--- GIVEN INFORMATION ---
Start of Block
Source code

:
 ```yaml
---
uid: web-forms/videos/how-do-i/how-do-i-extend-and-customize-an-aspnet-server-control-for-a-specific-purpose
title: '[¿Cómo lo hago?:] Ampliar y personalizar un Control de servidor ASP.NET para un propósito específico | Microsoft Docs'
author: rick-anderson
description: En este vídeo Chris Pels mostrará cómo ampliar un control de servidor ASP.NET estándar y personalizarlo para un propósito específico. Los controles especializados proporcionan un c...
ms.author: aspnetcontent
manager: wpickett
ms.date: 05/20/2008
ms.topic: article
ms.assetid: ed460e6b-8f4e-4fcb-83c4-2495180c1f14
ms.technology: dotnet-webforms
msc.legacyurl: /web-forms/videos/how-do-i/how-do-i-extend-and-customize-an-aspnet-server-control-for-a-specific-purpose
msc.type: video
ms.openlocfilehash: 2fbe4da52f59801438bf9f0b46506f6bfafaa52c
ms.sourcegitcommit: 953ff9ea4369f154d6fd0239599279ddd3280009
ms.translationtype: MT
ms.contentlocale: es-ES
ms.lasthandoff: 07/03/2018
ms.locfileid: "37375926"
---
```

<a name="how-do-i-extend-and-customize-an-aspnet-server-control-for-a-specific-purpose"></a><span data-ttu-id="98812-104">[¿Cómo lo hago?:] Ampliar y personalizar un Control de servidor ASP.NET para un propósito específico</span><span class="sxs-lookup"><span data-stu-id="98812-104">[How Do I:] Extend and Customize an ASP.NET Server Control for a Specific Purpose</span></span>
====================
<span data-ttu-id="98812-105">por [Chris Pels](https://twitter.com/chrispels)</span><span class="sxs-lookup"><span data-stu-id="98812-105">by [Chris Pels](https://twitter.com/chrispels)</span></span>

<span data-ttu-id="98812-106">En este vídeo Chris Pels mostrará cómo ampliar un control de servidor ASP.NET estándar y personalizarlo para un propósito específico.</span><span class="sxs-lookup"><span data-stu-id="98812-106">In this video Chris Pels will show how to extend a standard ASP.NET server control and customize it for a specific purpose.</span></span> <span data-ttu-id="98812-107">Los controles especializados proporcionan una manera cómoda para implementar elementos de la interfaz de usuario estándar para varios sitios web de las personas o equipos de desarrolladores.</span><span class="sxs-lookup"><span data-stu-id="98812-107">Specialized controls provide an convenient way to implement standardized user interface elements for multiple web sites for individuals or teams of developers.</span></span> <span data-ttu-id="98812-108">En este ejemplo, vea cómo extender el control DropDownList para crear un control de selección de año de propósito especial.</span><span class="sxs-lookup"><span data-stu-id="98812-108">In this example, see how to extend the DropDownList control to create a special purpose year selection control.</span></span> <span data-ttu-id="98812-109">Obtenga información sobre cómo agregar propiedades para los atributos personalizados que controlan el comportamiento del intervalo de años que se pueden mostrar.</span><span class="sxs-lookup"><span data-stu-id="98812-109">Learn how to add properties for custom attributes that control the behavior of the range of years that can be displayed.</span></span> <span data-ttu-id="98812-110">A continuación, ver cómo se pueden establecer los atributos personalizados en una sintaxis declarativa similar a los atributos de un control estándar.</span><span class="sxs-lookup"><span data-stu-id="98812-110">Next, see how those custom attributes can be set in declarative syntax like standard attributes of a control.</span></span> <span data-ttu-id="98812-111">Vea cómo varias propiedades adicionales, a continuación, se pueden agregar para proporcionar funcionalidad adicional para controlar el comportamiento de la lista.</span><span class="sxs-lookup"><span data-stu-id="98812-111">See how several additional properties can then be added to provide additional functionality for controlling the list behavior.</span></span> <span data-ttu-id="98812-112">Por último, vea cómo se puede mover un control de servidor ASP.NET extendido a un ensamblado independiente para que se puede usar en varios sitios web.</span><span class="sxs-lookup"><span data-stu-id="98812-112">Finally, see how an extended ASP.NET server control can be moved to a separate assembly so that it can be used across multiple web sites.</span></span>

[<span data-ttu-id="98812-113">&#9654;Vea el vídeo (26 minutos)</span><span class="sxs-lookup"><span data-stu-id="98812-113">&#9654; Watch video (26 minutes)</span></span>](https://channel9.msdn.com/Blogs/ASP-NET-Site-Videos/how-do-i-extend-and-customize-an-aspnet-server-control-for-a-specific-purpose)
End of Block
Start of Block
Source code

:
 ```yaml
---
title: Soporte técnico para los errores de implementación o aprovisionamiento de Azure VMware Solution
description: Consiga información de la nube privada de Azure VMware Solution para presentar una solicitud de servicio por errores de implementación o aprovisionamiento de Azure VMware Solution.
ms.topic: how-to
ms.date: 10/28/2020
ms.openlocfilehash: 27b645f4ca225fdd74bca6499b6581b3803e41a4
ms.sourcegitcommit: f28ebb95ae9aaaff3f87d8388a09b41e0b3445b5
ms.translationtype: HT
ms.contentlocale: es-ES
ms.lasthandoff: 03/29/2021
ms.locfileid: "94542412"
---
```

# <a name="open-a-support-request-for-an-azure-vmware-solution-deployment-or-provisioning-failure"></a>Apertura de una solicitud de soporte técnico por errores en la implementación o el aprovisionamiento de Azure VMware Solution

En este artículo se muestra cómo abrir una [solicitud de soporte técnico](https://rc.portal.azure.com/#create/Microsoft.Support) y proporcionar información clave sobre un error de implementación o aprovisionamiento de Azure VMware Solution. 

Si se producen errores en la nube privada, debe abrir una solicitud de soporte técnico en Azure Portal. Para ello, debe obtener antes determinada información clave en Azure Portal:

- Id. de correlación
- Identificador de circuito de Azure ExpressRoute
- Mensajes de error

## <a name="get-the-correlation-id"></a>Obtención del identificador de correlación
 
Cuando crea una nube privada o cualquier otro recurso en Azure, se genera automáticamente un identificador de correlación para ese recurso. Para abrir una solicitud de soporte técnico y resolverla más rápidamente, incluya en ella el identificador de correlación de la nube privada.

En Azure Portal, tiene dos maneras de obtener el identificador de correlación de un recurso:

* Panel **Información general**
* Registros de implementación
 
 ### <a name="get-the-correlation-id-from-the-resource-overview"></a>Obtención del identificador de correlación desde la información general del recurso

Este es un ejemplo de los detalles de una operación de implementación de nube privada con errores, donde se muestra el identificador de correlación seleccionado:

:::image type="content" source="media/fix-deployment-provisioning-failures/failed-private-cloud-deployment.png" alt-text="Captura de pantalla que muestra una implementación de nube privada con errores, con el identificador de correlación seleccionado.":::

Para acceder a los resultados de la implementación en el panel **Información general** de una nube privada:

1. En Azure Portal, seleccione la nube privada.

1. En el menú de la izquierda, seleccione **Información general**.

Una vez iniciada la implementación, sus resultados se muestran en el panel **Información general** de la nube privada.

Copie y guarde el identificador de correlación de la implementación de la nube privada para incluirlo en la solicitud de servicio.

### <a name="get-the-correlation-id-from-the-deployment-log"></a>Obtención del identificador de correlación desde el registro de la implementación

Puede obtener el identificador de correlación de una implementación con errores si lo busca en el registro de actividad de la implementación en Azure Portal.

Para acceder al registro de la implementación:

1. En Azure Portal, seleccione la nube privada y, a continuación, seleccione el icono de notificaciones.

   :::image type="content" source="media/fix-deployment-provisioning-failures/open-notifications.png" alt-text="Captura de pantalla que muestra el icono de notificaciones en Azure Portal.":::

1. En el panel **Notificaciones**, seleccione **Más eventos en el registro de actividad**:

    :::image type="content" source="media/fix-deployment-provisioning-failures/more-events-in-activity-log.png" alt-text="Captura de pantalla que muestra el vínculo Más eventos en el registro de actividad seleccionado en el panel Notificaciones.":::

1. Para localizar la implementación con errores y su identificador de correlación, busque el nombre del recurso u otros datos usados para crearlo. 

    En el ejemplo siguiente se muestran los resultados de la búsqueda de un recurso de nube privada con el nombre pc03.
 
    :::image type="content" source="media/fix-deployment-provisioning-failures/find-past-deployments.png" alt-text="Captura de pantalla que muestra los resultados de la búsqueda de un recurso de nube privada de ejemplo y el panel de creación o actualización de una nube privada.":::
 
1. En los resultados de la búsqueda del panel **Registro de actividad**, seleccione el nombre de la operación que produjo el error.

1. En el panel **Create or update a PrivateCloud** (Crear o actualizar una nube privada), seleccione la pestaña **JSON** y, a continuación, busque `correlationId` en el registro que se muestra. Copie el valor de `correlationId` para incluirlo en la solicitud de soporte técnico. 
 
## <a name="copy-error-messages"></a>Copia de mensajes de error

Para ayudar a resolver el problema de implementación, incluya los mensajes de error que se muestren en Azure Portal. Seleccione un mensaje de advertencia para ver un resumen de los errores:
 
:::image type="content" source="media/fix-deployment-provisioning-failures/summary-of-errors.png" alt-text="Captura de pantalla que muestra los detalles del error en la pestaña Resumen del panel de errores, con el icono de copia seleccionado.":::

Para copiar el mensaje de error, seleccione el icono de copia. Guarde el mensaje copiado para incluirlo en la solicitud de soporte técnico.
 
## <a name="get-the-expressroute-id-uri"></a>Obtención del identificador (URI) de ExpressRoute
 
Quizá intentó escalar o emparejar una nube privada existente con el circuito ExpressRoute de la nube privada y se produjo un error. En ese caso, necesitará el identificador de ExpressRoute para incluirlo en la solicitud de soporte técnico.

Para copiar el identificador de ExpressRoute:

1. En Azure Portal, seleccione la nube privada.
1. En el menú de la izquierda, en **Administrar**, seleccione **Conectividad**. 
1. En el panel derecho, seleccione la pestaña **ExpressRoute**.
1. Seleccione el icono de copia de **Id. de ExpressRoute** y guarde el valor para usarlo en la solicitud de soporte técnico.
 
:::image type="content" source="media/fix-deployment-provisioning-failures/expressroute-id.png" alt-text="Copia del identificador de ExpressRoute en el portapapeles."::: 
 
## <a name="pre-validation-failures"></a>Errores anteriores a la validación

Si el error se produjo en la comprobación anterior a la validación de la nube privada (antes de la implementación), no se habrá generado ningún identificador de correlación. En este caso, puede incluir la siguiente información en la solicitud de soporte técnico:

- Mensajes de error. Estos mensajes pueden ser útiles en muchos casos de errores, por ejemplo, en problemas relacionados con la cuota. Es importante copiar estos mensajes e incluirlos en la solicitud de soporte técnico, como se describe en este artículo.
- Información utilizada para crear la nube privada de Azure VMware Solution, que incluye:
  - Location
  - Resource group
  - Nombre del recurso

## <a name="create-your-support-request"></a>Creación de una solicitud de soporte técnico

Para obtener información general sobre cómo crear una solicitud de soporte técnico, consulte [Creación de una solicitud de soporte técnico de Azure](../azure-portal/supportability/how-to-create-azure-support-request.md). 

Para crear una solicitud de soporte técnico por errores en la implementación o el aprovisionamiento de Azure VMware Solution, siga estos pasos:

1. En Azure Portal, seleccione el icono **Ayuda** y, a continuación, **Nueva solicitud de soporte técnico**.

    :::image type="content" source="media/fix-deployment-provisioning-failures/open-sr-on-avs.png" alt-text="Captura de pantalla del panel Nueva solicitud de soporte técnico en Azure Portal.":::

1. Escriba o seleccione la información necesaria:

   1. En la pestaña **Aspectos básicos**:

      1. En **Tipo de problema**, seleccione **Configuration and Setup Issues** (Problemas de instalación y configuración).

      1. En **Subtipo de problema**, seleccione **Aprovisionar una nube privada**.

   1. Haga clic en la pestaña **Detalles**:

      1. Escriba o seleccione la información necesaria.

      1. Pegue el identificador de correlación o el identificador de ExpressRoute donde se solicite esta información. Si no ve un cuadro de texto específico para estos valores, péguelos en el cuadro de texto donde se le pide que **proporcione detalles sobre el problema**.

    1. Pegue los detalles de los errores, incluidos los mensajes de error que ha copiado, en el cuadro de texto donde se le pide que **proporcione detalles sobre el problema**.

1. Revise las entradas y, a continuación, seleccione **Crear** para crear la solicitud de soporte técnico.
End of Block
Start of Block
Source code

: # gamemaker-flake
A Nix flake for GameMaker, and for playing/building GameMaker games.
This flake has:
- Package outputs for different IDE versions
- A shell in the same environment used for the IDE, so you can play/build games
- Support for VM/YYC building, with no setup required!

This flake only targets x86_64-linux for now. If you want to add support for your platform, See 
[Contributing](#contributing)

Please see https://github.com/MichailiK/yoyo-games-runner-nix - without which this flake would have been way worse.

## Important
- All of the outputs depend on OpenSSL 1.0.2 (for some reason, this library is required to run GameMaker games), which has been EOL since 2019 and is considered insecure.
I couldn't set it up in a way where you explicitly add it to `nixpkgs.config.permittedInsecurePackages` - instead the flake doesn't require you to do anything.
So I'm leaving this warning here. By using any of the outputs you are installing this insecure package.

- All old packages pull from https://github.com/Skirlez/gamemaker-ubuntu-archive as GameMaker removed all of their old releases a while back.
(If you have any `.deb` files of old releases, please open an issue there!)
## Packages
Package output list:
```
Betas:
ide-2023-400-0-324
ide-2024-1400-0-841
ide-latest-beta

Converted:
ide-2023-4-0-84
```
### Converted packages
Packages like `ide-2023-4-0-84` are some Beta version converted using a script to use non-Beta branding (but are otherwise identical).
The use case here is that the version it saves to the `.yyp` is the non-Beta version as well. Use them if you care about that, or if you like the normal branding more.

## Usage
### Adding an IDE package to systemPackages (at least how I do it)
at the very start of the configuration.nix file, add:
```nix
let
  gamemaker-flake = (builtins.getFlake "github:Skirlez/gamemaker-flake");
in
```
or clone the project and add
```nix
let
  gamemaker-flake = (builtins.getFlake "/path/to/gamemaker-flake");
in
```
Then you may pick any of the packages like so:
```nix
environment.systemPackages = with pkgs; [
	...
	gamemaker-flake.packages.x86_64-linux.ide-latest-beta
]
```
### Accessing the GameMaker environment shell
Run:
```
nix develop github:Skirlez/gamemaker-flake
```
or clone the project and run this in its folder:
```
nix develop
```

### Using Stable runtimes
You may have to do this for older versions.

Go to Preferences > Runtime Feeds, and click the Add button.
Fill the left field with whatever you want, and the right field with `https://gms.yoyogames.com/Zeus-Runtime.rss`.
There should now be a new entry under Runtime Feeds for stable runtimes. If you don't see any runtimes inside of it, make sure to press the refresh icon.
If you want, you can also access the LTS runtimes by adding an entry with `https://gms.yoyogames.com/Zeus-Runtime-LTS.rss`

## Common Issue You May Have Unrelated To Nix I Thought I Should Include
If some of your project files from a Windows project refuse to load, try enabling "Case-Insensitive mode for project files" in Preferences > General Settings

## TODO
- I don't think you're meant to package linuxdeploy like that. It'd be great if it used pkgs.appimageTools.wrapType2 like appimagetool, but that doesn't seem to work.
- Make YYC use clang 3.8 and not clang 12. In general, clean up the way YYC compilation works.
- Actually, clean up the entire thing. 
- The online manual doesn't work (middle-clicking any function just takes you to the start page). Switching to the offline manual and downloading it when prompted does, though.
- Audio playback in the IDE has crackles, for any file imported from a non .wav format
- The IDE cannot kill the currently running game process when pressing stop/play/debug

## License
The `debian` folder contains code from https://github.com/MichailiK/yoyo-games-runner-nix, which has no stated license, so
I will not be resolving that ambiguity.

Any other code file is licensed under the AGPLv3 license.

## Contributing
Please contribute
End of Block
--- EXERCISE ---
Look through the entries above and find each line where the word "muestran" occurs; copy those lines.

--- FINISHED TASK ---
Una vez iniciada la implementación, sus resultados se muestran en el panel **Información general** de la nube privada.
    En el ejemplo siguiente se muestran los resultados de la búsqueda de un recurso de nube privada con el nombre pc03.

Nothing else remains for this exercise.